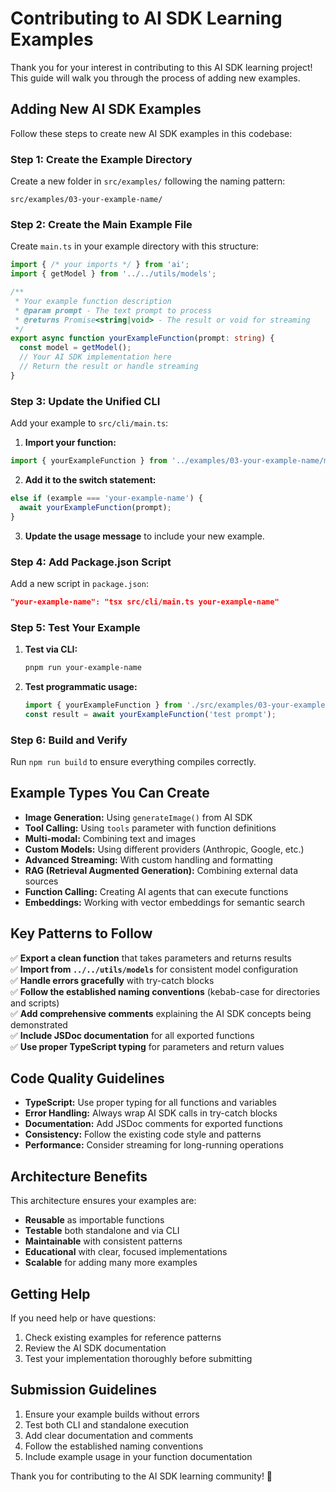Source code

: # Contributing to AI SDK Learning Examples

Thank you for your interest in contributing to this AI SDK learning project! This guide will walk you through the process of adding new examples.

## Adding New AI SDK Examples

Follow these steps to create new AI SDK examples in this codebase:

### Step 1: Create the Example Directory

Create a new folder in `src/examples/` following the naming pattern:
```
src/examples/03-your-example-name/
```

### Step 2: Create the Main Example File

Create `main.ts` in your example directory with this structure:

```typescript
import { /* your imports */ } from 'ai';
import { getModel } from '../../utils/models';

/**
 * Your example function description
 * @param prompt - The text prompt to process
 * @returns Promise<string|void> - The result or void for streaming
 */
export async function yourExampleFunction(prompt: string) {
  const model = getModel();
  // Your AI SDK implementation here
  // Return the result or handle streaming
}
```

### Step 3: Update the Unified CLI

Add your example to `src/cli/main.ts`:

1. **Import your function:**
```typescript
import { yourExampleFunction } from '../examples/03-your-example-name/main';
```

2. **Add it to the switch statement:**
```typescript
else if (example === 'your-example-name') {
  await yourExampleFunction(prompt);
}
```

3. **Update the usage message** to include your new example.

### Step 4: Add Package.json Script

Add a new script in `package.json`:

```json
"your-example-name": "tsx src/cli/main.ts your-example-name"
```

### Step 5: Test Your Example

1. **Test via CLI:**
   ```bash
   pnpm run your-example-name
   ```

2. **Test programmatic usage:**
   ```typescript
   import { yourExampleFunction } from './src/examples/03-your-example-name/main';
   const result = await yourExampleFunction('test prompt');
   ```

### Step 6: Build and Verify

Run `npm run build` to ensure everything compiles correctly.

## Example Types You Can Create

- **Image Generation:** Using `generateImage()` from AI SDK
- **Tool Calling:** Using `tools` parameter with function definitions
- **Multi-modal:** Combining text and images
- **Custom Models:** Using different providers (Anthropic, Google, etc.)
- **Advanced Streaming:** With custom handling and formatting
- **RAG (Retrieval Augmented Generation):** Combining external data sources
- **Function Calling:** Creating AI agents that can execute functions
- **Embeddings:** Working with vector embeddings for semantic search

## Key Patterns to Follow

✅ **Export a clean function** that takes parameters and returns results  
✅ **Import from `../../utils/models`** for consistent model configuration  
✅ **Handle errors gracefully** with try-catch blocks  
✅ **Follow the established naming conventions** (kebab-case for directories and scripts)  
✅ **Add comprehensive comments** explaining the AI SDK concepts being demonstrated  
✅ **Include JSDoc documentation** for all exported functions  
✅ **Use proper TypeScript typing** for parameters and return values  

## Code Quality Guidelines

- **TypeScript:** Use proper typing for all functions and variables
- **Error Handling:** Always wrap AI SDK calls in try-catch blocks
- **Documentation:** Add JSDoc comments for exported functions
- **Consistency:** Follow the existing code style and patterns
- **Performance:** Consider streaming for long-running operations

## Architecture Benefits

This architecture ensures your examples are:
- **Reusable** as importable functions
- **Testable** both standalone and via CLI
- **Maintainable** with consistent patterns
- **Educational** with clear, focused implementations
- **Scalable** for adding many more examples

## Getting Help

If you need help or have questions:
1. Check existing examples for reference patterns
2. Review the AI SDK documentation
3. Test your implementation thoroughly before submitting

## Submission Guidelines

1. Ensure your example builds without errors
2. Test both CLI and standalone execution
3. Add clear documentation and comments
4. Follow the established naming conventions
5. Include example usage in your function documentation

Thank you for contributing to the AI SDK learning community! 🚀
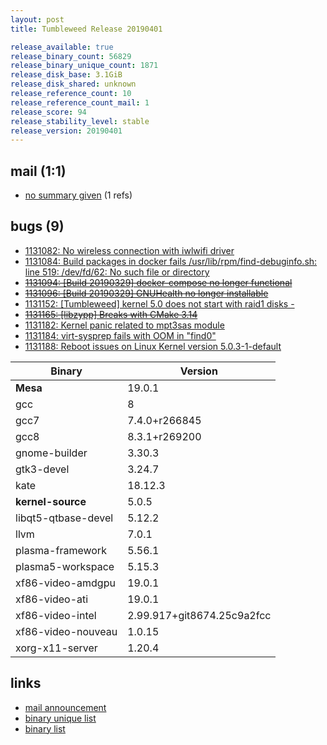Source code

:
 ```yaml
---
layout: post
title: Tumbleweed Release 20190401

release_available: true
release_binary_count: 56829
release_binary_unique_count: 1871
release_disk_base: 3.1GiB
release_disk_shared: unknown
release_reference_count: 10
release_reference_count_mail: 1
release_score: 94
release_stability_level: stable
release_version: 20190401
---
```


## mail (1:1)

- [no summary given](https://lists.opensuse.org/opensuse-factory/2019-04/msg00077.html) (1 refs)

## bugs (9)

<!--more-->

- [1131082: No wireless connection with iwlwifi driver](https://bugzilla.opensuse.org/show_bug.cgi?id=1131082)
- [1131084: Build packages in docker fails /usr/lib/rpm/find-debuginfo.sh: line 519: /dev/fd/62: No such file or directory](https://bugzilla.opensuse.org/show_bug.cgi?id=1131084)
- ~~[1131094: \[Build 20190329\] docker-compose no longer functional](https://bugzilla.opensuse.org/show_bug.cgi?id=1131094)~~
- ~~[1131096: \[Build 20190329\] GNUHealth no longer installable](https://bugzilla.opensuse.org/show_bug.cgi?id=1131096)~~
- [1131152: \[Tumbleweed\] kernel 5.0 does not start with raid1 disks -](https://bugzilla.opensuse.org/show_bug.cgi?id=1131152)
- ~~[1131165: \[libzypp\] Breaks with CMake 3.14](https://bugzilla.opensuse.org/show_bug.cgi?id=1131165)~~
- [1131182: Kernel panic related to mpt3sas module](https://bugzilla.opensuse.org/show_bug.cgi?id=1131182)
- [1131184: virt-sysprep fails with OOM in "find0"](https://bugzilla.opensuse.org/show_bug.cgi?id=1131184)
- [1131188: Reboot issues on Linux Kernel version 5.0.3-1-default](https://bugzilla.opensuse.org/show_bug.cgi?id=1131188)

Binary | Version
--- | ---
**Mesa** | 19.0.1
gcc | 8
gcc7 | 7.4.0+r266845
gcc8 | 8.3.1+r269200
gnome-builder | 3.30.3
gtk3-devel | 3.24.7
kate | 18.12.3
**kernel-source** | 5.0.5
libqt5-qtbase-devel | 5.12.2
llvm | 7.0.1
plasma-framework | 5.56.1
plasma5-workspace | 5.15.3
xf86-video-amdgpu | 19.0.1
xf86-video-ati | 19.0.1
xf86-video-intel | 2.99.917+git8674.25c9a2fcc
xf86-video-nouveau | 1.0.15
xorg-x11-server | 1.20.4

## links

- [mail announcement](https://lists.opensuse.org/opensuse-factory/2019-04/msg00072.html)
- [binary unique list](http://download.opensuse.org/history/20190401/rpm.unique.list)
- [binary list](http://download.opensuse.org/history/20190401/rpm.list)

==

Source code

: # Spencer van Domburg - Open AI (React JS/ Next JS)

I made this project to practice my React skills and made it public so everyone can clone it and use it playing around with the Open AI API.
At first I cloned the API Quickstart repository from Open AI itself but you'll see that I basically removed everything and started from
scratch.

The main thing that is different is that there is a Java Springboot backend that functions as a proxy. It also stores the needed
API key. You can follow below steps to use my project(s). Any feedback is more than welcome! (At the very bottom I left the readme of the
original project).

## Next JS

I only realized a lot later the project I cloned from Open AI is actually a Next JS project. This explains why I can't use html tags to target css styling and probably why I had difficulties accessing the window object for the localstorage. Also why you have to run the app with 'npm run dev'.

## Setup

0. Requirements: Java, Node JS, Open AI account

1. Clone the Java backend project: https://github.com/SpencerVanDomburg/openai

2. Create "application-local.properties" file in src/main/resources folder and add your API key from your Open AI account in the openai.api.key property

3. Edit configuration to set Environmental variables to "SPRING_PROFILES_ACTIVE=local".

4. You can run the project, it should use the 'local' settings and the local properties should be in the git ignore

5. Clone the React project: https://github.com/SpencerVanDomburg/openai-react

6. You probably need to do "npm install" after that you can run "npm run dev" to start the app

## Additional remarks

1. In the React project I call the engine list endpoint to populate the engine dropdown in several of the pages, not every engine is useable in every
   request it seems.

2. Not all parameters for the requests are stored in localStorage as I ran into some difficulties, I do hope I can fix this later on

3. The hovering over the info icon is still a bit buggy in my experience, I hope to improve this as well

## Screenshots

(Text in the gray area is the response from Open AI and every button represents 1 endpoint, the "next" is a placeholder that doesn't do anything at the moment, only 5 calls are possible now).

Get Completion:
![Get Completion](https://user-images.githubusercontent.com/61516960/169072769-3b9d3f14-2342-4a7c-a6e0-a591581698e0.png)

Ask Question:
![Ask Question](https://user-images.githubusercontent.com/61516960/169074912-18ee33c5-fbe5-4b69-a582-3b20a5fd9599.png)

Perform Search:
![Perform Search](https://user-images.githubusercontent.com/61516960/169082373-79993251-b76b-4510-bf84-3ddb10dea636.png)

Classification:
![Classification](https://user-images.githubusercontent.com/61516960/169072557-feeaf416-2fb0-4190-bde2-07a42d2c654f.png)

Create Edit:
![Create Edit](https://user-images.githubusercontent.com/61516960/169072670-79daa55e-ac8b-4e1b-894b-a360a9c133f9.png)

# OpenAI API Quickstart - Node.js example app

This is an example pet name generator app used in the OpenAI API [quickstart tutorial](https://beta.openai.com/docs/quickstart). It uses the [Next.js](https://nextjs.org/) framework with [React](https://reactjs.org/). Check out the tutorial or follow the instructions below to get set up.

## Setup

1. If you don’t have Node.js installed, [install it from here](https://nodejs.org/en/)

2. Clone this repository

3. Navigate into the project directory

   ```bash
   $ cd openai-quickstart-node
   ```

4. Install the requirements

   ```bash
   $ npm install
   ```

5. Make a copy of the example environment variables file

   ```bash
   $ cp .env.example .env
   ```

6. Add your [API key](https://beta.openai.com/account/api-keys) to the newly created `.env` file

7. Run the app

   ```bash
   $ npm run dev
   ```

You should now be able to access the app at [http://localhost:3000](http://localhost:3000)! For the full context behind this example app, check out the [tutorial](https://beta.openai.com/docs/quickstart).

> [Required action]
Look above for the line with "2. **Add it to the switch statement:**" and the line with "all exported functions". Retype those two lines and every line between them exactly, adding nothing.

> [Exercise response]
2. **Add it to the switch statement:**
```typescript
else if (example === 'your-example-name') {
  await yourExampleFunction(prompt);
}
```

3. **Update the usage message** to include your new example.

### Step 4: Add Package.json Script

Add a new script in `package.json`:

```json
"your-example-name": "tsx src/cli/main.ts your-example-name"
```

### Step 5: Test Your Example

1. **Test via CLI:**
   ```bash
   pnpm run your-example-name
   ```

2. **Test programmatic usage:**
   ```typescript
   import { yourExampleFunction } from './src/examples/03-your-example-name/main';
   const result = await yourExampleFunction('test prompt');
   ```

### Step 6: Build and Verify

Run `npm run build` to ensure everything compiles correctly.

## Example Types You Can Create

- **Image Generation:** Using `generateImage()` from AI SDK
- **Tool Calling:** Using `tools` parameter with function definitions
- **Multi-modal:** Combining text and images
- **Custom Models:** Using different providers (Anthropic, Google, etc.)
- **Advanced Streaming:** With custom handling and formatting
- **RAG (Retrieval Augmented Generation):** Combining external data sources
- **Function Calling:** Creating AI agents that can execute functions
- **Embeddings:** Working with vector embeddings for semantic search

## Key Patterns to Follow

✅ **Export a clean function** that takes parameters and returns results  
✅ **Import from `../../utils/models`** for consistent model configuration  
✅ **Handle errors gracefully** with try-catch blocks  
✅ **Follow the established naming conventions** (kebab-case for directories and scripts)  
✅ **Add comprehensive comments** explaining the AI SDK concepts being demonstrated  
✅ **Include JSDoc documentation** for all exported functions  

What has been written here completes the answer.